Posted Oct 26, 2020 17:40 UTC (Mon) by epa (subscriber, #39769) [Link] (9 responses)

Perhaps in 2020 we should give up on the idea that the software installs documentation into /usr/share/doc? Who really bothers to go and look in there rather than going online?

I support the idea of a known release version which has a known set of documentation, and keeping the documentation under version control alongside the source code. It can of course be included in the git checkout or the tarball. It just doesn't need to be 'installed' in some creaky location where you might have found it on your minicomputer 30 years ago.

I have to admit I do like to read manual pages, so perhaps I'm being inconsistent here, but there is surely a simpler way to do things.

The general point you make about building libraries is entirely valid of course.

Building from source to include running autoconf?

Posted Oct 26, 2020 17:50 UTC (Mon) by geert (subscriber, #98403) [Link] (8 responses)

Online is great. Until you discover the online documentation describes a (much newer or sometimes older) version of the software than what's actually provided by your distro, and installed on your computer.

Building from source to include running autoconf?

Posted Oct 26, 2020 18:19 UTC (Mon) by jwarnica (subscriber, #27492) [Link] (2 responses)

Its not like its hard to build a website that handles multiple versions of documentation. Sure, there are cases of high security facilities with zero Internet access, but more often I want to read documentation where I don't have access to the running system then I have access to a system and no internet access.

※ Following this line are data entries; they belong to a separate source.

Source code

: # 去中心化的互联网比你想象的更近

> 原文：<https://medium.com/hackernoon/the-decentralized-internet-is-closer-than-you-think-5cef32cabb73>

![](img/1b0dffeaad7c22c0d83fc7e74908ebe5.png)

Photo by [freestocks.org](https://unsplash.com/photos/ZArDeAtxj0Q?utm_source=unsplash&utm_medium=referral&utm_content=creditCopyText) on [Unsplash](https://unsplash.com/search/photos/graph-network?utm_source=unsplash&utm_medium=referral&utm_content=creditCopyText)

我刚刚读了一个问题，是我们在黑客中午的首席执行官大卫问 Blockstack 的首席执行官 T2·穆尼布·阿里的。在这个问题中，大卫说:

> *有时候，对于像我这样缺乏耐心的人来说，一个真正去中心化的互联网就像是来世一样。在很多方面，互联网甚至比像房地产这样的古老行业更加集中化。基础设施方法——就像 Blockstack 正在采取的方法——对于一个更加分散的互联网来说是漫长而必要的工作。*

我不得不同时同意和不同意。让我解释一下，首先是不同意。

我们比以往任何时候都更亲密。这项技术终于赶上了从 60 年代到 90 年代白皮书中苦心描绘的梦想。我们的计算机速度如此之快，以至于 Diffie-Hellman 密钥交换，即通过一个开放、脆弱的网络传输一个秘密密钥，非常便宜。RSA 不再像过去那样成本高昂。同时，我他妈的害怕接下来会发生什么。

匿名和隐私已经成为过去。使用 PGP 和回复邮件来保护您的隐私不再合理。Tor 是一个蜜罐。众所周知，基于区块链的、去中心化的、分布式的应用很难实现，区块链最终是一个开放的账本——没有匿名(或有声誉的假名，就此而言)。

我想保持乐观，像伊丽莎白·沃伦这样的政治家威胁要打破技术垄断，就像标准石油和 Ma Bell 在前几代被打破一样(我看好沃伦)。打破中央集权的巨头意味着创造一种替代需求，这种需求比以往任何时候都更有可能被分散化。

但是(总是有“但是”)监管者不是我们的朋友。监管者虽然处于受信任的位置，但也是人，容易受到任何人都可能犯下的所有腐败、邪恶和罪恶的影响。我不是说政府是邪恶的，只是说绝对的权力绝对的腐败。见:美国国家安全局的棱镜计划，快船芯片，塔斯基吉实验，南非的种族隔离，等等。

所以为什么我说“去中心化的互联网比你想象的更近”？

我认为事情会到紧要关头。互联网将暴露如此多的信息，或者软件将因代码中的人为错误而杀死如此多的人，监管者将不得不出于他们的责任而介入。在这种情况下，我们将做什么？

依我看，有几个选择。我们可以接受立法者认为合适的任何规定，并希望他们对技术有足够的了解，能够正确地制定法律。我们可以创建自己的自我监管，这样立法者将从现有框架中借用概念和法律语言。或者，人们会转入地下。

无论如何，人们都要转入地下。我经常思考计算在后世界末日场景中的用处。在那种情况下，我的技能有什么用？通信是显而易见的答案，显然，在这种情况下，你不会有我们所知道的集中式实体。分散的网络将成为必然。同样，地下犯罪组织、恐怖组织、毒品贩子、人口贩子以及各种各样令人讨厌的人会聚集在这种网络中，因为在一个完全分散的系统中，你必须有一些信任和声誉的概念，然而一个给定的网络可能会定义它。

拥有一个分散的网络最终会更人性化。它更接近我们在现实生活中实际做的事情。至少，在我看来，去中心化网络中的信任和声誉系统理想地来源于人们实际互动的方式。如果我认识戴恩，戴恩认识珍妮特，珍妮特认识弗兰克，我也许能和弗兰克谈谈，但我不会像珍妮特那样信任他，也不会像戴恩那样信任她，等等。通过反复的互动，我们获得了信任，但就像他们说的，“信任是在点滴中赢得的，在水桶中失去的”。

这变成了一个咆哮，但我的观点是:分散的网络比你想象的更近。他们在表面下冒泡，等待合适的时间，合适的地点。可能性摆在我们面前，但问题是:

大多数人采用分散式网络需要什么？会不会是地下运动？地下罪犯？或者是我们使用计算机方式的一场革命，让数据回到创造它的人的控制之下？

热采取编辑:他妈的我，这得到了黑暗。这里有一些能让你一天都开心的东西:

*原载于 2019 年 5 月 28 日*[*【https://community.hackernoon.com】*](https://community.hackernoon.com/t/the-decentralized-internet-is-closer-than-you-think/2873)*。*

Anyway, for the nuts and bolts of building documentation, I'm more comfortable with telling some end sysadmin "we really don't support that obscure system, just read the docs online if you can't build it" then I would be trying to support their 48bit systems from 1987.

man pages are nice for online quick reference. But for "documentation", you really need documentation.

Building from source to include running autoconf?

Posted Oct 27, 2020 6:19 UTC (Tue) by smurf (subscriber, #17840) [Link] (1 responses)

There's plenty of "Internet access is nonexistent / slow / expensive as hell" corners left in today's world. Don't blindly assume that everybody is as WEIRD as you are. (western, educated, industrialized, rich and democratic.)

Building from source to include running autoconf?

Posted Oct 27, 2020 16:39 UTC (Tue) by jwarnica (subscriber, #27492) [Link]

Well, maybe.

But that doesn't really change the base question that autoconf would unquestionably be the wrong tool to build that.

Building from source to include running autoconf?

Posted Oct 26, 2020 19:16 UTC (Mon) by epa (subscriber, #39769) [Link] (1 responses)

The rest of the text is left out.